WORK TO COMPLETE:
Make a verbatim copy of the entries below; pictures stay out.
──────── THE INPUT ────────
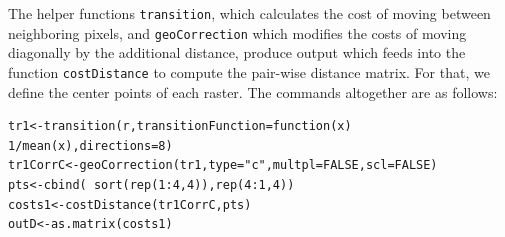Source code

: \documentclass[12pt]{article}
\begin{document}
The helper functions \mbox{\tt transition}, which
calculates the cost of moving between neighboring pixels, and
\mbox{\tt geoCorrection} which modifies the costs of moving diagonally
by the additional distance, produce output which feeds into the
function \mbox{\tt costDistance} to compute the pair-wise distance
matrix. For that, we define the center points of each raster.  The
commands altogether are as follows:

\begin{verbatim}
tr1<-transition(r,transitionFunction=function(x) 1/mean(x),directions=8)
tr1CorrC<-geoCorrection(tr1,type="c",multpl=FALSE,scl=FALSE)
pts<-cbind( sort(rep(1:4,4)),rep(4:1,4))
costs1<-costDistance(tr1CorrC,pts)
outD<-as.matrix(costs1)
\end{verbatim}
\end{document}
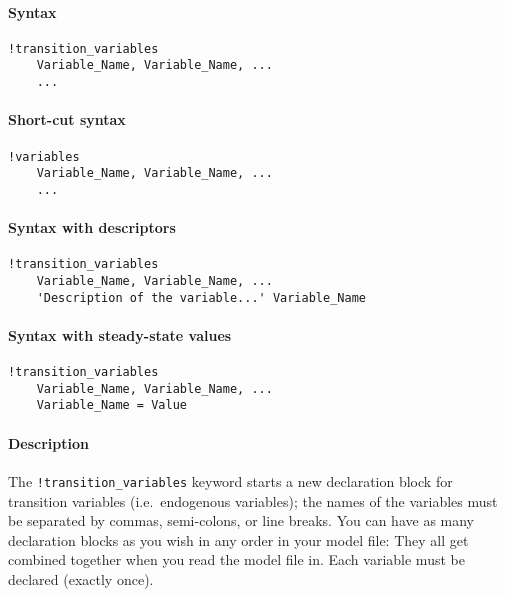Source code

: 


	\paragraph{Syntax}\label{syntax}

\begin{verbatim}
!transition_variables
    Variable_Name, Variable_Name, ...
    ...
\end{verbatim}

\paragraph{Short-cut syntax}\label{short-cut-syntax}

\begin{verbatim}
!variables
    Variable_Name, Variable_Name, ...
    ...
\end{verbatim}

\paragraph{Syntax with descriptors}\label{syntax-with-descriptors}

\begin{verbatim}
!transition_variables
    Variable_Name, Variable_Name, ...
    'Description of the variable...' Variable_Name
\end{verbatim}

\paragraph{Syntax with steady-state
values}\label{syntax-with-steady-state-values}

\begin{verbatim}
!transition_variables
    Variable_Name, Variable_Name, ...
    Variable_Name = Value
\end{verbatim}

\paragraph{Description}\label{description}

The \texttt{!transition\_variables} keyword starts a new declaration
block for transition variables (i.e.~endogenous variables); the names of
the variables must be separated by commas, semi-colons, or line breaks.
You can have as many declaration blocks as you wish in any order in your
model file: They all get combined together when you read the model file
in. Each variable must be declared (exactly once).

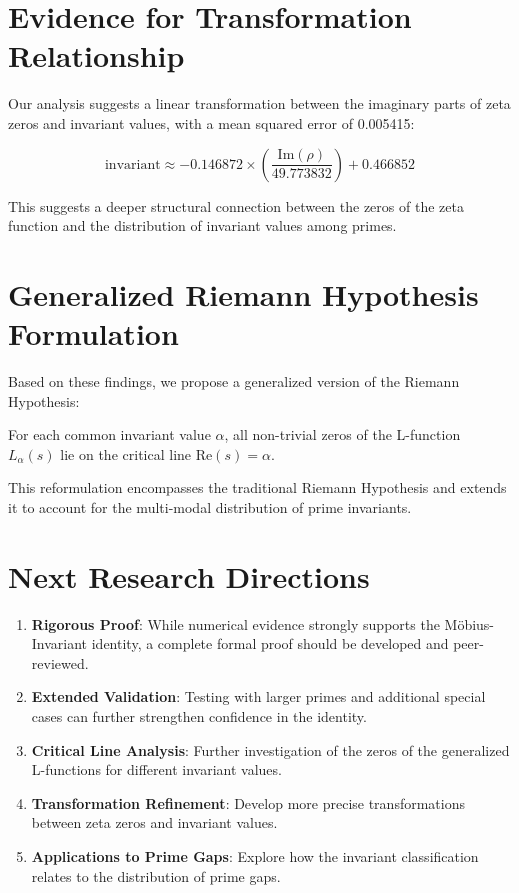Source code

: \documentclass{article}
\begin{document}
\section{Evidence for Transformation Relationship}

Our analysis suggests a linear transformation between the imaginary parts of zeta zeros and invariant values, with a mean squared error of 0.005415:

$$\textrm{invariant} \approx -0.146872 \times \left(\frac{\textrm{Im}(\rho)}{49.773832}\right) + 0.466852$$

This suggests a deeper structural connection between the zeros of the zeta function and the distribution of invariant values among primes.

\section{Generalized Riemann Hypothesis Formulation}

Based on these findings, we propose a generalized version of the Riemann Hypothesis:

\begin{theorem}
For each common invariant value $\alpha$, all non-trivial zeros of the L-function $L_{\alpha}(s)$ lie on the critical line $\textrm{Re}(s) = \alpha$.
\end{theorem}

This reformulation encompasses the traditional Riemann Hypothesis and extends it to account for the multi-modal distribution of prime invariants.

\section{Next Research Directions}

\begin{enumerate}
\item \textbf{Rigorous Proof}: While numerical evidence strongly supports the Möbius-Invariant identity, a complete formal proof should be developed and peer-reviewed.

\item \textbf{Extended Validation}: Testing with larger primes and additional special cases can further strengthen confidence in the identity.

\item \textbf{Critical Line Analysis}: Further investigation of the zeros of the generalized L-functions for different invariant values.

\item \textbf{Transformation Refinement}: Develop more precise transformations between zeta zeros and invariant values.

\item \textbf{Applications to Prime Gaps}: Explore how the invariant classification relates to the distribution of prime gaps.
\end{enumerate}
\end{document}
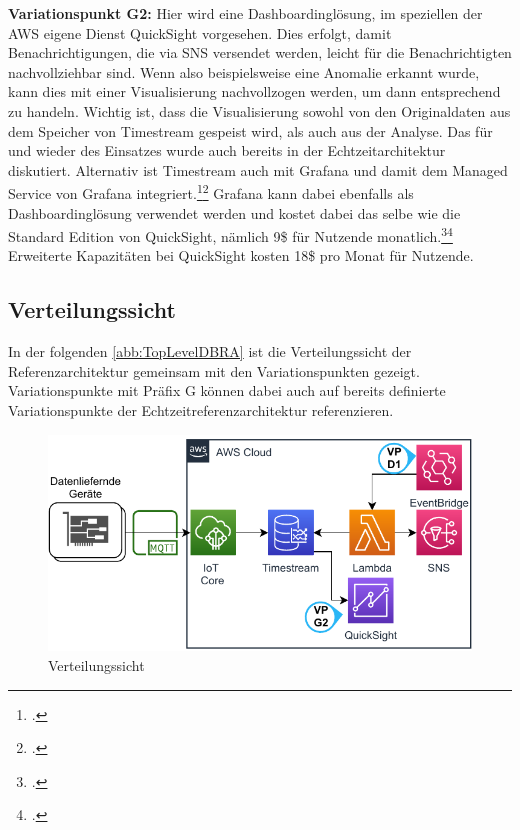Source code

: \textbf{Variationspunkt G2:} Hier wird eine Dashboardinglösung, im speziellen der \ac{AWS} eigene Dienst QuickSight vorgesehen. Dies erfolgt, damit Benachrichtigungen, die via \ac{SNS} versendet werden, leicht für die Benachrichtigten nachvollziehbar sind. Wenn also beispielsweise eine Anomalie erkannt wurde, kann dies mit einer Visualisierung nachvollzogen werden, um dann entsprechend zu handeln. Wichtig ist, dass die Visualisierung sowohl von den Originaldaten aus dem Speicher von Timestream gespeist wird, als auch aus der Analyse. Das für und wieder des Einsatzes wurde auch bereits in  der Echtzeitarchitektur diskutiert. Alternativ ist Timestream auch mit Grafana und damit dem Managed Service von Grafana integriert.\footcite[Vgl.][]{AmazonWebServicesInc..o.J.bm}\nzitat\footcite[Vgl.][]{Dutt.2020} Grafana kann dabei ebenfalls als Dashboardinglösung verwendet werden und kostet dabei das selbe wie die Standard Edition von QuickSight, nämlich 9\$ für Nutzende monatlich.\footcite[Vgl. auch im Foglenden][]{AmazonWebServicesInc..o.J.bn}\nzitat\footcite[Vgl.][]{AmazonWebServicesInc..o.J.bo} Erweiterte Kapazitäten bei QuickSight kosten 18\$ pro Monat für Nutzende. 



\subsection{Verteilungssicht}
In der folgenden \autoref{abb:TopLevelDBRA} ist die Verteilungssicht der Referenzarchitektur gemeinsam mit den Variationspunkten gezeigt. Variationspunkte mit Präfix G können dabei auch auf bereits definierte Variationspunkte der Echtzeitreferenzarchitektur referenzieren.
\begin{figure}[H]
\centering
\includegraphics[width=\textwidth]{graphics/DB-RA-Overview.pdf}
\caption{Verteilungssicht}
\label{abb:TopLevelDBRA}
\end{figure}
────────
TASK RESPONSE:
Source code

: \documentclass[12pt]{article}
\begin{document}
The helper functions \mbox{\tt transition}, which
calculates the cost of moving between neighboring pixels, and
\mbox{\tt geoCorrection} which modifies the costs of moving diagonally
by the additional distance, produce output which feeds into the
function \mbox{\tt costDistance} to compute the pair-wise distance
matrix. For that, we define the center points of each raster.  The
commands altogether are as follows:

\begin{verbatim}
tr1<-transition(r,transitionFunction=function(x) 1/mean(x),directions=8)
tr1CorrC<-geoCorrection(tr1,type="c",multpl=FALSE,scl=FALSE)
pts<-cbind( sort(rep(1:4,4)),rep(4:1,4))
costs1<-costDistance(tr1CorrC,pts)
outD<-as.matrix(costs1)
\end{verbatim}
\end{document}
Source code

: 


	\paragraph{Syntax}\label{syntax}

\begin{verbatim}
!transition_variables
    Variable_Name, Variable_Name, ...
    ...
\end{verbatim}

\paragraph{Short-cut syntax}\label{short-cut-syntax}

\begin{verbatim}
!variables
    Variable_Name, Variable_Name, ...
    ...
\end{verbatim}

\paragraph{Syntax with descriptors}\label{syntax-with-descriptors}

\begin{verbatim}
!transition_variables
    Variable_Name, Variable_Name, ...
    'Description of the variable...' Variable_Name
\end{verbatim}

\paragraph{Syntax with steady-state
values}\label{syntax-with-steady-state-values}

\begin{verbatim}
!transition_variables
    Variable_Name, Variable_Name, ...
    Variable_Name = Value
\end{verbatim}

\paragraph{Description}\label{description}

The \texttt{!transition\_variables} keyword starts a new declaration
block for transition variables (i.e.~endogenous variables); the names of
the variables must be separated by commas, semi-colons, or line breaks.
You can have as many declaration blocks as you wish in any order in your
model file: They all get combined together when you read the model file
in. Each variable must be declared (exactly once).

Source code

: \documentclass{article}
\begin{document}
\section{Evidence for Transformation Relationship}

Our analysis suggests a linear transformation between the imaginary parts of zeta zeros and invariant values, with a mean squared error of 0.005415:

$$\textrm{invariant} \approx -0.146872 \times \left(\frac{\textrm{Im}(\rho)}{49.773832}\right) + 0.466852$$

This suggests a deeper structural connection between the zeros of the zeta function and the distribution of invariant values among primes.

\section{Generalized Riemann Hypothesis Formulation}

Based on these findings, we propose a generalized version of the Riemann Hypothesis:

\begin{theorem}
For each common invariant value $\alpha$, all non-trivial zeros of the L-function $L_{\alpha}(s)$ lie on the critical line $\textrm{Re}(s) = \alpha$.
\end{theorem}

This reformulation encompasses the traditional Riemann Hypothesis and extends it to account for the multi-modal distribution of prime invariants.

\section{Next Research Directions}

\begin{enumerate}
\item \textbf{Rigorous Proof}: While numerical evidence strongly supports the Möbius-Invariant identity, a complete formal proof should be developed and peer-reviewed.

\item \textbf{Extended Validation}: Testing with larger primes and additional special cases can further strengthen confidence in the identity.

\item \textbf{Critical Line Analysis}: Further investigation of the zeros of the generalized L-functions for different invariant values.

\item \textbf{Transformation Refinement}: Develop more precise transformations between zeta zeros and invariant values.

\item \textbf{Applications to Prime Gaps}: Explore how the invariant classification relates to the distribution of prime gaps.
\end{enumerate}
\end{document}
Source code

: \textbf{Variationspunkt G2:} Hier wird eine Dashboardinglösung, im speziellen der \ac{AWS} eigene Dienst QuickSight vorgesehen. Dies erfolgt, damit Benachrichtigungen, die via \ac{SNS} versendet werden, leicht für die Benachrichtigten nachvollziehbar sind. Wenn also beispielsweise eine Anomalie erkannt wurde, kann dies mit einer Visualisierung nachvollzogen werden, um dann entsprechend zu handeln. Wichtig ist, dass die Visualisierung sowohl von den Originaldaten aus dem Speicher von Timestream gespeist wird, als auch aus der Analyse. Das für und wieder des Einsatzes wurde auch bereits in  der Echtzeitarchitektur diskutiert. Alternativ ist Timestream auch mit Grafana und damit dem Managed Service von Grafana integriert.\footcite[Vgl.][]{AmazonWebServicesInc..o.J.bm}\nzitat\footcite[Vgl.][]{Dutt.2020} Grafana kann dabei ebenfalls als Dashboardinglösung verwendet werden und kostet dabei das selbe wie die Standard Edition von QuickSight, nämlich 9\$ für Nutzende monatlich.\footcite[Vgl. auch im Foglenden][]{AmazonWebServicesInc..o.J.bn}\nzitat\footcite[Vgl.][]{AmazonWebServicesInc..o.J.bo} Erweiterte Kapazitäten bei QuickSight kosten 18\$ pro Monat für Nutzende. 



\subsection{Verteilungssicht}
In der folgenden \autoref{abb:TopLevelDBRA} ist die Verteilungssicht der Referenzarchitektur gemeinsam mit den Variationspunkten gezeigt. Variationspunkte mit Präfix G können dabei auch auf bereits definierte Variationspunkte der Echtzeitreferenzarchitektur referenzieren.
\begin{figure}[H]
\centering
\includegraphics[width=\textwidth]{graphics/DB-RA-Overview.pdf}
\caption{Verteilungssicht}
\label{abb:TopLevelDBRA}
\end{figure}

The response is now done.